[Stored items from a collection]
┄┄┄┄┄┄┄┄┄┄
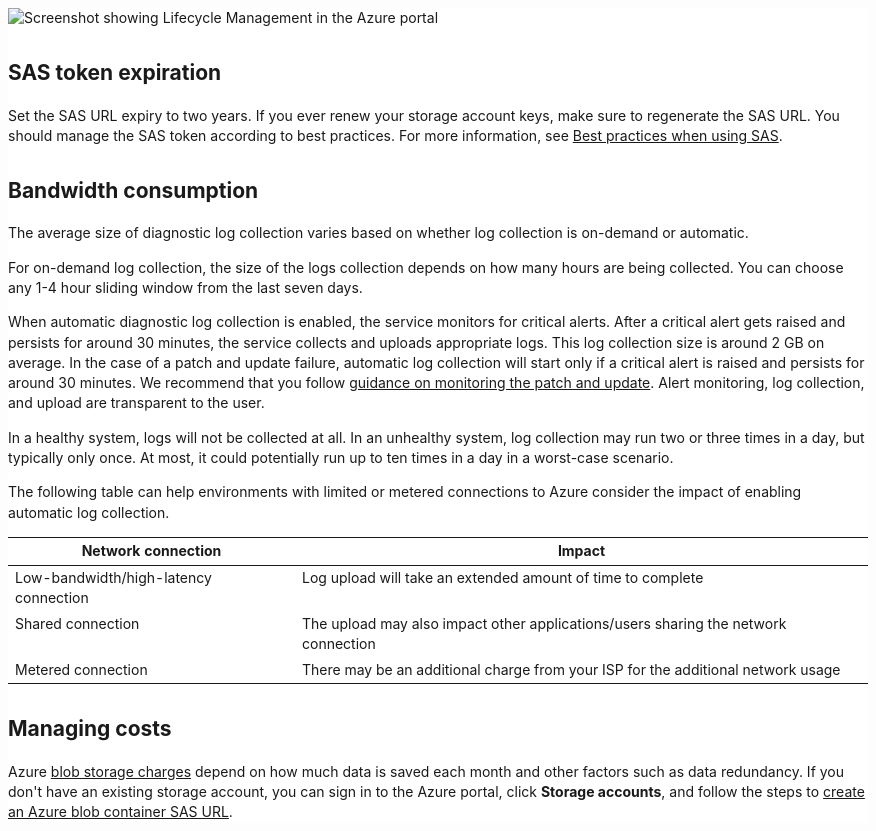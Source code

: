 ![Screenshot showing Lifecycle Management in the Azure portal](media/azure-stack-automatic-log-collection/blob-storage-lifecycle-management.png)


## SAS token expiration

Set the SAS URL expiry to two years. If you ever renew your storage account keys, make sure to regenerate the SAS URL. You should manage the SAS token according to best practices. For more information, see [Best practices when using SAS](https://docs.microsoft.com/azure/storage/common/storage-dotnet-shared-access-signature-part-1#best-practices-when-using-sas).


## Bandwidth consumption

The average size of diagnostic log collection varies based on whether log collection is on-demand or automatic. 

For on-demand log collection, the size of the logs collection depends on how many hours are being collected. You can choose any 1-4 hour sliding window from the last seven days. 

When automatic diagnostic log collection is enabled, the service monitors for critical alerts. 
After a critical alert gets raised and persists for around 30 minutes, the service collects and uploads appropriate logs. 
This log collection size is around 2 GB on average. 
In the case of a patch and update failure, automatic log collection will start only if a critical alert is raised and persists for around 30 minutes. We recommend that you follow [guidance on monitoring the patch and update](azure-stack-updates.md).
Alert monitoring, log collection, and upload are transparent to the user. 



In a healthy system, logs will not be collected at all. 
In an unhealthy system, log collection may run two or three times in a day, but typically only once. 
At most, it could potentially run up to ten times in a day in a worst-case scenario.  

The following table can help environments with limited or metered connections to Azure consider the impact of enabling automatic log collection.

| Network connection | Impact |
|--------------------|--------|
| Low-bandwidth/high-latency connection | Log upload will take an extended amount of time to complete | 
| Shared connection | The upload may also impact other applications/users sharing the network connection |
| Metered connection | There may be an additional charge from your ISP for the additional network usage |


## Managing costs

Azure [blob storage charges](https://azure.microsoft.com/pricing/details/storage/blobs/) depend on how much data is saved each month and other factors such as data redundancy. 
If you don't have an existing storage account, you can sign in to the Azure portal, click **Storage accounts**, and follow the steps to [create an Azure blob container SAS URL](azure-stack-configure-automatic-diagnostic-log-collection-tzl.md).

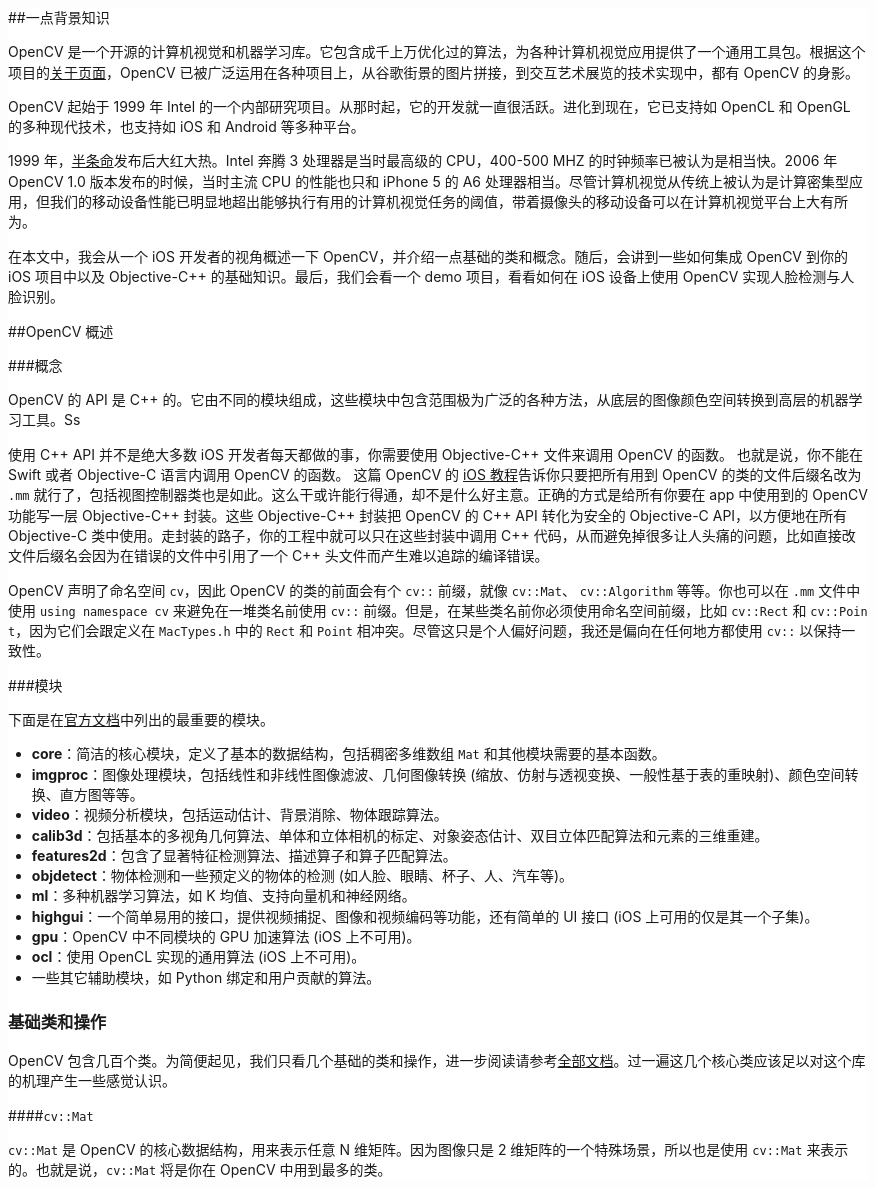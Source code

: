 ##一点背景知识

OpenCV 是一个开源的计算机视觉和机器学习库。它包含成千上万优化过的算法，为各种计算机视觉应用提供了一个通用工具包。根据这个项目的[关于页面](http://opencv.org/about.html)，OpenCV 已被广泛运用在各种项目上，从谷歌街景的图片拼接，到交互艺术展览的技术实现中，都有 OpenCV 的身影。

OpenCV 起始于 1999 年 Intel 的一个内部研究项目。从那时起，它的开发就一直很活跃。进化到现在，它已支持如 OpenCL 和 OpenGL 的多种现代技术，也支持如 iOS 和 Android 等多种平台。

1999 年，[半条命](http://en.wikipedia.org/wiki/Half-Life_%28video_game%29)发布后大红大热。Intel 奔腾 3 处理器是当时最高级的 CPU，400-500 MHZ 的时钟频率已被认为是相当快。2006 年 OpenCV 1.0 版本发布的时候，当时主流 CPU 的性能也只和 iPhone 5 的 A6 处理器相当。尽管计算机视觉从传统上被认为是计算密集型应用，但我们的移动设备性能已明显地超出能够执行有用的计算机视觉任务的阈值，带着摄像头的移动设备可以在计算机视觉平台上大有所为。

在本文中，我会从一个 iOS 开发者的视角概述一下 OpenCV，并介绍一点基础的类和概念。随后，会讲到一些如何集成 OpenCV 到你的 iOS 项目中以及 Objective-C++ 的基础知识。最后，我们会看一个 demo 项目，看看如何在 iOS 设备上使用 OpenCV 实现人脸检测与人脸识别。

##OpenCV 概述

###概念

OpenCV 的 API 是 C++ 的。它由不同的模块组成，这些模块中包含范围极为广泛的各种方法，从底层的图像颜色空间转换到高层的机器学习工具。Ss

使用 C++ API 并不是绝大多数 iOS 开发者每天都做的事，你需要使用 Objective-C++ 文件来调用 OpenCV 的函数。 也就是说，你不能在 Swift 或者 Objective-C 语言内调用 OpenCV 的函数。 这篇 OpenCV 的 [iOS 教程](http://docs.opencv.org/doc/tutorials/ios/video_processing/video_processing.html#opencviosvideoprocessing)告诉你只要把所有用到 OpenCV 的类的文件后缀名改为 `.mm` 就行了，包括视图控制器类也是如此。这么干或许能行得通，却不是什么好主意。正确的方式是给所有你要在 app 中使用到的 OpenCV 功能写一层 Objective-C++ 封装。这些 Objective-C++ 封装把 OpenCV 的 C++ API 转化为安全的 Objective-C API，以方便地在所有 Objective-C 类中使用。走封装的路子，你的工程中就可以只在这些封装中调用 C++ 代码，从而避免掉很多让人头痛的问题，比如直接改文件后缀名会因为在错误的文件中引用了一个 C++ 头文件而产生难以追踪的编译错误。

OpenCV 声明了命名空间 `cv`，因此 OpenCV 的类的前面会有个 `cv::` 前缀，就像 `cv::Mat`、 `cv::Algorithm` 等等。你也可以在 `.mm` 文件中使用 `using namespace cv` 来避免在一堆类名前使用 `cv::` 前缀。但是，在某些类名前你必须使用命名空间前缀，比如 `cv::Rect` 和 `cv::Point`，因为它们会跟定义在 `MacTypes.h` 中的 `Rect` 和 `Point` 相冲突。尽管这只是个人偏好问题，我还是偏向在任何地方都使用 `cv::` 以保持一致性。

###模块

下面是在[官方文档](http://docs.opencv.org/modules/core/doc/intro.html)中列出的最重要的模块。

- **core**：简洁的核心模块，定义了基本的数据结构，包括稠密多维数组 `Mat` 和其他模块需要的基本函数。
- **imgproc**：图像处理模块，包括线性和非线性图像滤波、几何图像转换 (缩放、仿射与透视变换、一般性基于表的重映射)、颜色空间转换、直方图等等。
- **video**：视频分析模块，包括运动估计、背景消除、物体跟踪算法。
- **calib3d**：包括基本的多视角几何算法、单体和立体相机的标定、对象姿态估计、双目立体匹配算法和元素的三维重建。
- **features2d**：包含了显著特征检测算法、描述算子和算子匹配算法。
- **objdetect**：物体检测和一些预定义的物体的检测 (如人脸、眼睛、杯子、人、汽车等)。
- **ml**：多种机器学习算法，如 K 均值、支持向量机和神经网络。
- **highgui**：一个简单易用的接口，提供视频捕捉、图像和视频编码等功能，还有简单的 UI 接口 (iOS 上可用的仅是其一个子集)。
- **gpu**：OpenCV 中不同模块的 GPU 加速算法 (iOS 上不可用)。
- **ocl**：使用 OpenCL 实现的通用算法 (iOS 上不可用)。
- 一些其它辅助模块，如 Python 绑定和用户贡献的算法。

### 基础类和操作

OpenCV 包含几百个类。为简便起见，我们只看几个基础的类和操作，进一步阅读请参考[全部文档](http://docs.opencv.org/modules/core/doc/core.html)。过一遍这几个核心类应该足以对这个库的机理产生一些感觉认识。

####`cv::Mat`

`cv::Mat` 是 OpenCV 的核心数据结构，用来表示任意 N 维矩阵。因为图像只是 2 维矩阵的一个特殊场景，所以也是使用 `cv::Mat` 来表示的。也就是说，`cv::Mat` 将是你在 OpenCV 中用到最多的类。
┄┄┄┄┄┄┄┄┄┄
● Your goal: All that is needed is the exact run of lines above from the line containing "OpenCV 起始于 1999" through the line containing "在本文中，我会从一个 iOS 开发者的视角概述一下", both of them included.

● Written reply:
OpenCV 起始于 1999 年 Intel 的一个内部研究项目。从那时起，它的开发就一直很活跃。进化到现在，它已支持如 OpenCL 和 OpenGL 的多种现代技术，也支持如 iOS 和 Android 等多种平台。

1999 年，[半条命](http://en.wikipedia.org/wiki/Half-Life_%28video_game%29)发布后大红大热。Intel 奔腾 3 处理器是当时最高级的 CPU，400-500 MHZ 的时钟频率已被认为是相当快。2006 年 OpenCV 1.0 版本发布的时候，当时主流 CPU 的性能也只和 iPhone 5 的 A6 处理器相当。尽管计算机视觉从传统上被认为是计算密集型应用，但我们的移动设备性能已明显地超出能够执行有用的计算机视觉任务的阈值，带着摄像头的移动设备可以在计算机视觉平台上大有所为。

在本文中，我会从一个 iOS 开发者的视角概述一下 OpenCV，并介绍一点基础的类和概念。随后，会讲到一些如何集成 OpenCV 到你的 iOS 项目中以及 Objective-C++ 的基础知识。最后，我们会看一个 demo 项目，看看如何在 iOS 设备上使用 OpenCV 实现人脸检测与人脸识别。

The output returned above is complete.